Australian media coverage of moves by the 82 per cent owner of NZX-listed Metlifecare shows how decisions across the Tasman are the real force for change to the Auckland-headquartered retirement village business.
Metlifecare shareholder Retirement Villages is a joint venture between FKP Property Group and Macquarie.
The Australian Financial Review reported this month how FKP Property Group's appointment as manager of Retirement Villages Group followed an agreement with the latter's banks.
As well as agreeing to FKP's control, Retirement Villages Group, which is valued at A$1.3 billion ($1.7 billion), must also raise A$78.1 million in capital by the end of December and provide a new assets disposal programme, the newspaper reported.

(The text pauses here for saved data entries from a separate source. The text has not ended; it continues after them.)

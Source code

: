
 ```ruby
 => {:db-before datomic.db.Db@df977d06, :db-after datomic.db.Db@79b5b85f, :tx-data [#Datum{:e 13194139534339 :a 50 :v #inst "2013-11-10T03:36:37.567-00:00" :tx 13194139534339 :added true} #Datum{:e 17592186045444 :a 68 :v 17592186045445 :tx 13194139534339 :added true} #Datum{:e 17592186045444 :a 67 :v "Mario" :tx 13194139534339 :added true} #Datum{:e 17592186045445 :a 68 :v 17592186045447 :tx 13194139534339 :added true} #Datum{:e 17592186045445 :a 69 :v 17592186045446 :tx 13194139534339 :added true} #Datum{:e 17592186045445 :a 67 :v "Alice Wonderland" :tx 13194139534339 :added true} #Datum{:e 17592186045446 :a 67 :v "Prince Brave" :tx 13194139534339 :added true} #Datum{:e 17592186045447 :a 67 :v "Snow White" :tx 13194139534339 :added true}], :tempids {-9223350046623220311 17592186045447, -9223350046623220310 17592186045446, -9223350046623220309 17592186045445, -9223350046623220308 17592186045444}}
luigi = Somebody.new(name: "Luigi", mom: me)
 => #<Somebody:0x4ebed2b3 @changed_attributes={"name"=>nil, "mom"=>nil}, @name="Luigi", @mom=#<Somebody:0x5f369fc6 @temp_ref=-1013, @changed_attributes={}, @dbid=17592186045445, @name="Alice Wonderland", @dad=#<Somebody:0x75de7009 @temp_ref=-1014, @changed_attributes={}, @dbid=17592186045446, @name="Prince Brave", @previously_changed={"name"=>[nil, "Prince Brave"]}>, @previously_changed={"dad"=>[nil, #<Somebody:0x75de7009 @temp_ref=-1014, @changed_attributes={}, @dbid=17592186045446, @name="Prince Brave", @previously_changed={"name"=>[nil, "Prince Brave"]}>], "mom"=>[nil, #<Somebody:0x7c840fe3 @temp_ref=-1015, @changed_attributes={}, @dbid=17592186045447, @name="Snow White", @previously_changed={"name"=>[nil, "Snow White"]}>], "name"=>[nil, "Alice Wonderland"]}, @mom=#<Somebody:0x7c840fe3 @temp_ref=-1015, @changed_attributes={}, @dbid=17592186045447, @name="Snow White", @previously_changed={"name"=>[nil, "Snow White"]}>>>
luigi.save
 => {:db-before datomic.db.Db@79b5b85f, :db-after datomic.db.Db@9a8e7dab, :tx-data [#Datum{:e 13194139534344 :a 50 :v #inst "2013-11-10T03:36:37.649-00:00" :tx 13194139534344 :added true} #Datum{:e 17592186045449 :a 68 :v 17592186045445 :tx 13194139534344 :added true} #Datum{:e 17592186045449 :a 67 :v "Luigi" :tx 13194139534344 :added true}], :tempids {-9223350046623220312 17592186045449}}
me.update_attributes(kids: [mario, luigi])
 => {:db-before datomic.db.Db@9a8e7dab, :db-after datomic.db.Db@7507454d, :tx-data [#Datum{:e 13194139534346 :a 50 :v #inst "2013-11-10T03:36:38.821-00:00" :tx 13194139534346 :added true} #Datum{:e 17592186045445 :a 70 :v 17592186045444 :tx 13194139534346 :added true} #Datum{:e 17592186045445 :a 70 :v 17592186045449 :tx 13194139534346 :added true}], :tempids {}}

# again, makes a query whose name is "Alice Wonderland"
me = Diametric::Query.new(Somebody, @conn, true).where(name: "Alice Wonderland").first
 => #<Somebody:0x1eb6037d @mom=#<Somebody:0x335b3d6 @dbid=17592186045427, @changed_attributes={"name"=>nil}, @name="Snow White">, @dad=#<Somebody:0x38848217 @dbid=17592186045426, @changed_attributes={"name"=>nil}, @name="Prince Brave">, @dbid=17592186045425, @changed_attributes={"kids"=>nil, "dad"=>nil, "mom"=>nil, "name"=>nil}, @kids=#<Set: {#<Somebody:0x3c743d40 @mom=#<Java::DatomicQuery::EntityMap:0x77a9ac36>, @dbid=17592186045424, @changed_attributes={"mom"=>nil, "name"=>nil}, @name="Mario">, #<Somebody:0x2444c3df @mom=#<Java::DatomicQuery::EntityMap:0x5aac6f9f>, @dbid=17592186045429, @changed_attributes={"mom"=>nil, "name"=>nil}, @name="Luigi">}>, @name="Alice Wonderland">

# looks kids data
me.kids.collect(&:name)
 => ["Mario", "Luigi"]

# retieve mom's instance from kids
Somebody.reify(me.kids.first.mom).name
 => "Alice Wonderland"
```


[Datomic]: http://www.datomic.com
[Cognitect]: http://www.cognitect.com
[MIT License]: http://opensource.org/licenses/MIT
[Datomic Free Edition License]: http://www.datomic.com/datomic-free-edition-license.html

RVG lost A$49.6 million in the 2010-11 financial year. Indications in Auckland at Metlifecare's annual meeting on Tuesday were that RVG might sell a big part of its 82 per cent, freeing up the business.
In the next few days Metlifecare, which owns and operates 16 retirement villages, second only to Ryman, will release a Goldman Sachs strategic review. Metlifecare chairman Greg Flood told the meeting that many options, including Retirement selling a stake, were "on the table".
Market sources here said RVG was in a bit of a spot.
"The shareholders in Retirement Villages, an externally managed vehicle, are 13 Australian super funds who have had a gutsful of the poor performance and fee grab by the manager, a joint venture between Macquarie and FKP," the source said.
"It was a poorly conceived structure for Retirement Villages assets. AMP tried to float Summerset Group with the same externally managed structure in New Zealand four years ago and failed.
"The investors in Retirement Villages have insisted that Macquarie depart and that they are not going to tip any more money in so they have to sell assets because they have debt coming due later this year that the banks want repaying."
While the stake in Metlifecare was Retirement Village's largest asset, they also had other retirement village assets in New Zealand and Australia, the source said.
"The only option remaining is to sell down the Metlifecare stake despite trading at $2.10, a 50 per cent discount to the net tangible asset backing of $4.30."